Op 9 maart 2020 stuurt [verweerder] een email aan twee collega’s en een kopie aan [verzoeker] en twee andere collega’s. [verweerder] schrijft daarin onder meer dat hij het contract met [verzoeker] niet verlengt.
Vanaf 27 maart 2020 heeft tussen de gemachtigde van [verzoeker] en [verweerder] een emailwisseling plaatsgevonden over de wijze waarop zij uit elkaar zullen gaan.
[verzoeker] heeft in april 2020 nog gewerkt aan het afronden van een lopend project bij [verweerder] .
[verweerder] heeft op 23 april 2020 de helft van het salaris voor maart 2020 betaald.

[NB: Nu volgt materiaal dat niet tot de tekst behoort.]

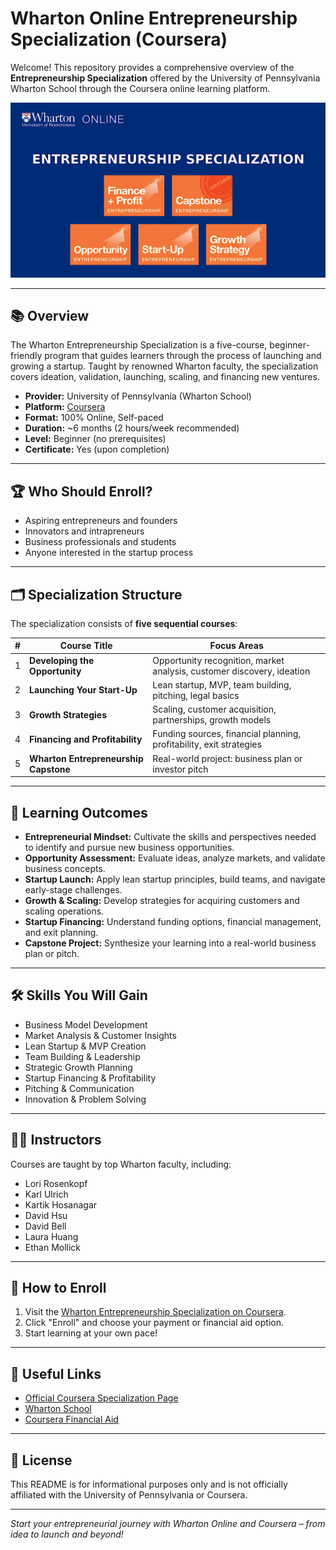 # Wharton Online Entrepreneurship Specialization (Coursera)

Welcome! This repository provides a comprehensive overview of the **Entrepreneurship Specialization** offered by the University of Pennsylvania Wharton School through the Coursera online learning platform.

![pl](assets/ES_BG_5.png)

---

## 📚 Overview

The Wharton Entrepreneurship Specialization is a five-course, beginner-friendly program that guides learners through the process of launching and growing a startup. Taught by renowned Wharton faculty, the specialization covers ideation, validation, launching, scaling, and financing new ventures.

- **Provider:** University of Pennsylvania (Wharton School)
- **Platform:** [Coursera](https://www.coursera.org/specializations/wharton-entrepreneurship)
- **Format:** 100% Online, Self-paced
- **Duration:** ~6 months (2 hours/week recommended)
- **Level:** Beginner (no prerequisites)
- **Certificate:** Yes (upon completion)

---

## 🏆 Who Should Enroll?

- Aspiring entrepreneurs and founders
- Innovators and intrapreneurs
- Business professionals and students
- Anyone interested in the startup process

---

## 🗂️ Specialization Structure

The specialization consists of **five sequential courses**:

| # | Course Title                                      | Focus Areas |
|---|---------------------------------------------------|-------------|
| 1 | **Developing the Opportunity**                    | Opportunity recognition, market analysis, customer discovery, ideation |
| 2 | **Launching Your Start-Up**                       | Lean startup, MVP, team building, pitching, legal basics |
| 3 | **Growth Strategies**                             | Scaling, customer acquisition, partnerships, growth models |
| 4 | **Financing and Profitability**                   | Funding sources, financial planning, profitability, exit strategies |
| 5 | **Wharton Entrepreneurship Capstone**             | Real-world project: business plan or investor pitch |

---

## 🎯 Learning Outcomes

- **Entrepreneurial Mindset:** Cultivate the skills and perspectives needed to identify and pursue new business opportunities.
- **Opportunity Assessment:** Evaluate ideas, analyze markets, and validate business concepts.
- **Startup Launch:** Apply lean startup principles, build teams, and navigate early-stage challenges.
- **Growth & Scaling:** Develop strategies for acquiring customers and scaling operations.
- **Startup Financing:** Understand funding options, financial management, and exit planning.
- **Capstone Project:** Synthesize your learning into a real-world business plan or pitch.

---

## 🛠️ Skills You Will Gain

- Business Model Development
- Market Analysis & Customer Insights
- Lean Startup & MVP Creation
- Team Building & Leadership
- Strategic Growth Planning
- Startup Financing & Profitability
- Pitching & Communication
- Innovation & Problem Solving

---

## 👨‍🏫 Instructors

Courses are taught by top Wharton faculty, including:

- Lori Rosenkopf
- Karl Ulrich
- Kartik Hosanagar
- David Hsu
- David Bell
- Laura Huang
- Ethan Mollick

---

## 🚀 How to Enroll

1. Visit the [Wharton Entrepreneurship Specialization on Coursera](https://www.coursera.org/specializations/wharton-entrepreneurship).
2. Click "Enroll" and choose your payment or financial aid option.
3. Start learning at your own pace!

---

## 🔗 Useful Links

- [Official Coursera Specialization Page](https://www.coursera.org/specializations/wharton-entrepreneurship)
- [Wharton School](https://online.wharton.upenn.edu/)
- [Coursera Financial Aid](https://www.coursera.support/s/article/209819033-Apply-for-Financial-Aid-or-a-Scholarship?language=en_US)

---

## 📜 License

This README is for informational purposes only and is not officially affiliated with the University of Pennsylvania or Coursera.

---

*Start your entrepreneurial journey with Wharton Online and Coursera – from idea to launch and beyond!*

[verzoeker] verzoekt de kantonrechter bij beschikking, voor zover mogelijk uitvoerbaar bij voorraad, [verweerder] te veroordelen tot betaling van de transitievergoeding, € 2.035,24, de aanzegboete van maximaal € 5.653,80 en de resterende helft van het salaris over maart 2020, € 3.053,05. Daarnaast verzoekt [verzoeker] [verweerder] te veroordelen tot betaling van de wettelijke rente vanaf 1 april 2020 over de hiervoor genoemde bedragen tot de dag van volledige betaling en tot het verstrekken van een correcte en volledige bruto-netto specificatie van de hiervoor genoemde bedragen, onder verbeurte van een dwangsom van € 500,00 per dag dat [verweerder] hiermee in gebreke is. [verzoeker] heeft verder verzocht [verweerder] te veroordelen tot betaling van de buitengerechtelijke kosten van € 882,42 en de kosten van deze procedure.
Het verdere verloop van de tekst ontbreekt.